> _Exercise_
Your task is to show every line in the listing below that includes "actions".

> _Input material_
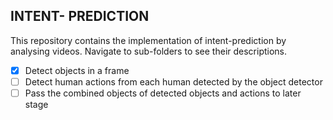 ## INTENT- PREDICTION

This repository contains the implementation of intent-prediction by analysing videos. Navigate to sub-folders to see their descriptions. 

 - [x] Detect objects in a frame
 - [ ] Detect human actions from each human detected by the object detector
 - [ ] Pass the combined objects of detected objects and actions to later stage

> _Final answer_
 - [ ] Detect human actions from each human detected by the object detector
 - [ ] Pass the combined objects of detected objects and actions to later stage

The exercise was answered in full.